In [None]:
import json
import requests
from dotenv import load_dotenv
import os

In [None]:
from dotenv import dotenv_values

config = dotenv_values(".env")

FORMS_RECOGNIZER_ENDPOINT = os.getenv('FORMS_RECOGNIZER_ENDPOINT')
FORMS_RECOGNIZER_KEY = os.getenv('FORMS_RECOGNIZER_KEY')

COG_SEARCH_ENDPOINT = os.getenv('COG_SEARCH_ENDPOINT')
COG_SEARCH_INDEX_NAME = os.getenv('COG_SEARCH_INDEX_NAME')
COG_SEARCH_KEY = os.getenv('COG_SEARCH_KEY')

TEXT_EMBEDDING_MODEL = os.getenv('TEXT_EMBEDDING_MODEL')
OPENAI_API_BASE = os.getenv('OPENAI_API_BASE')
OPENAI_API_KEY = os.getenv('OPENAI_API_KEY')
OPENAI_API_VERSION = os.getenv('OPENAI_API_VERSION')
OPENAI_API_TYPE = os.getenv('OPENAI_API_TYPE')

STORAGE_ACCOUNT = os.getenv('STORAGE_ACCOUNT')
STORAGE_ACCOUNT_CONTAINER = os.getenv('STORAGE_ACCOUNT_CONTAINER')
STORAGE_CONNECTION_STRING = os.getenv('STORAGE_CONNECTION_STRING')

functionAppUrlAndKey = os.getenv('functionAppUrlAndKey')

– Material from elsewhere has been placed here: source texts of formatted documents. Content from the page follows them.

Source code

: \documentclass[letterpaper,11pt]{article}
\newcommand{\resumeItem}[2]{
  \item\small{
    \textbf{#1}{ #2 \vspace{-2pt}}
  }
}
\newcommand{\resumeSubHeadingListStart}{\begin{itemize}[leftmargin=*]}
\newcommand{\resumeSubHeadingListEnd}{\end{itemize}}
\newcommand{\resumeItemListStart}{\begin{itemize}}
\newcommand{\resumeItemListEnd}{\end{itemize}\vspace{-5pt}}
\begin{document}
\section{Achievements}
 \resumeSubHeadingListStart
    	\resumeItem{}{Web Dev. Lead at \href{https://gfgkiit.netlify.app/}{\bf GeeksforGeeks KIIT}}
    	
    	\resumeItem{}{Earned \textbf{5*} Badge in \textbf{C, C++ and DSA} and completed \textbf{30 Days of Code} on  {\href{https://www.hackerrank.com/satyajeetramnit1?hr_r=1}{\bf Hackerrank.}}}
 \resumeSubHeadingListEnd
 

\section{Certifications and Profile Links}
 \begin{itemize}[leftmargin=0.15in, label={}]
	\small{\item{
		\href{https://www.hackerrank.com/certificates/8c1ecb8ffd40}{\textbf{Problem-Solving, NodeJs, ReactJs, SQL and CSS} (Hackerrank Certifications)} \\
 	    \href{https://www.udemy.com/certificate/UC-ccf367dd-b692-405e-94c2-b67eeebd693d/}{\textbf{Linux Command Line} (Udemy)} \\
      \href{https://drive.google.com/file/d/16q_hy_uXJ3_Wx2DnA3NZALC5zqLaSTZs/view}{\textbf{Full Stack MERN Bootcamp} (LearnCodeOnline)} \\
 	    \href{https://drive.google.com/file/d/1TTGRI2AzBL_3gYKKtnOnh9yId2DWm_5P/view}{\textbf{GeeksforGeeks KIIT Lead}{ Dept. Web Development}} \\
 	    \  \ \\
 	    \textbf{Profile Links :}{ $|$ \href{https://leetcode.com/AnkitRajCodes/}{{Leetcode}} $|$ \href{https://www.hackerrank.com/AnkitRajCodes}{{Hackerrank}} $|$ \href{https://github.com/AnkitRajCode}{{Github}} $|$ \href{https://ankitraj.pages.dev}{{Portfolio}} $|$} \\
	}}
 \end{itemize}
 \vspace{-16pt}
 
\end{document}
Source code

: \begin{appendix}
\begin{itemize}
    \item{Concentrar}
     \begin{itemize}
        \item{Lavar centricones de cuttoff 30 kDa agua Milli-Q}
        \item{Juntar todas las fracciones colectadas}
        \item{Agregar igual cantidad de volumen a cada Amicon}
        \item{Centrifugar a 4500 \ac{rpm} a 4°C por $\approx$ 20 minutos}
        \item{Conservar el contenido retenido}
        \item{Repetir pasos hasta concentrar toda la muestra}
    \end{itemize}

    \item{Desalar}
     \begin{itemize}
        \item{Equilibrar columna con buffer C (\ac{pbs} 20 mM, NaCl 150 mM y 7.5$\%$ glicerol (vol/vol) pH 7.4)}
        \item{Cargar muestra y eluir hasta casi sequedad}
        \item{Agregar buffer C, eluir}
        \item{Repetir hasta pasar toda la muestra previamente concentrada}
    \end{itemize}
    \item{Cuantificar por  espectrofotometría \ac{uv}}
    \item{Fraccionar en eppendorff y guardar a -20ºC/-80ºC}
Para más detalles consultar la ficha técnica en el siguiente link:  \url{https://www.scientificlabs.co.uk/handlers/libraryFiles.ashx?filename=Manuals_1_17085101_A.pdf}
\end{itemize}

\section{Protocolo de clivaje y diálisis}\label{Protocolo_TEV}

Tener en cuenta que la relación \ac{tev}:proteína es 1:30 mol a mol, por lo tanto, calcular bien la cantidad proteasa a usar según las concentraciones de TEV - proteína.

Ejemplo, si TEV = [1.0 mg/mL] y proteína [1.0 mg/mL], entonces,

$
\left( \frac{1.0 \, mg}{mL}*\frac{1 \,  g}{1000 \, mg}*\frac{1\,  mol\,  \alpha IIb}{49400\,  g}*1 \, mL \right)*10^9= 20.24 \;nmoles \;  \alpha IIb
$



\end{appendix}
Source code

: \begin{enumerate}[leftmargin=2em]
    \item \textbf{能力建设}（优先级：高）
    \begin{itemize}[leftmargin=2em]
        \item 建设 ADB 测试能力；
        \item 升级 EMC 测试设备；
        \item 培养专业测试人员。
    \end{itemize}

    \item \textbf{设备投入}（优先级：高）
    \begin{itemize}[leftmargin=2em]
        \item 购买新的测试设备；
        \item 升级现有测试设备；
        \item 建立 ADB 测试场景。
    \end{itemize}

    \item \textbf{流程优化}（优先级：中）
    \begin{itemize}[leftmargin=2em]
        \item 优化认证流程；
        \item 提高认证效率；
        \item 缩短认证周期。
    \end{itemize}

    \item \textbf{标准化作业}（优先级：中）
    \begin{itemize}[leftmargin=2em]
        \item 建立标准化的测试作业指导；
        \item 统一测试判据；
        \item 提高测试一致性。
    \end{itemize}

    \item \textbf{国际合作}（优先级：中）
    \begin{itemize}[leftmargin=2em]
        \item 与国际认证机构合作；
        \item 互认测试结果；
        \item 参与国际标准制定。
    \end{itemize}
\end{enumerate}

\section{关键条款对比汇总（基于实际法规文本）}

print(COG_SEARCH_ENDPOINT)
print(STORAGE_CONNECTION_STRING)
print(functionAppUrlAndKey)

In [None]:
def create_datasource(COG_SEARCH_ENDPOINT, index_name, search_api_key, storage_connectionstring, storage_container):
    endpoint = COG_SEARCH_ENDPOINT
    url = '{0}/datasources/{1}-datasource?api-version=2023-07-01-Preview'.format(endpoint, index_name)
    print(url)
    payload = json.dumps({
                "description": "Demo files to demonstrate cognitive search capabilities.",
                "type": "azureblob",
                "credentials": {
                    "connectionString": storage_connectionstring
                },
                "container": {
                    "name": storage_container
                }
                })
    headers = {
    'api-key': search_api_key,
    'Content-Type': 'application/json'
            }
    
    response = requests.request("PUT", url, headers=headers, data=payload)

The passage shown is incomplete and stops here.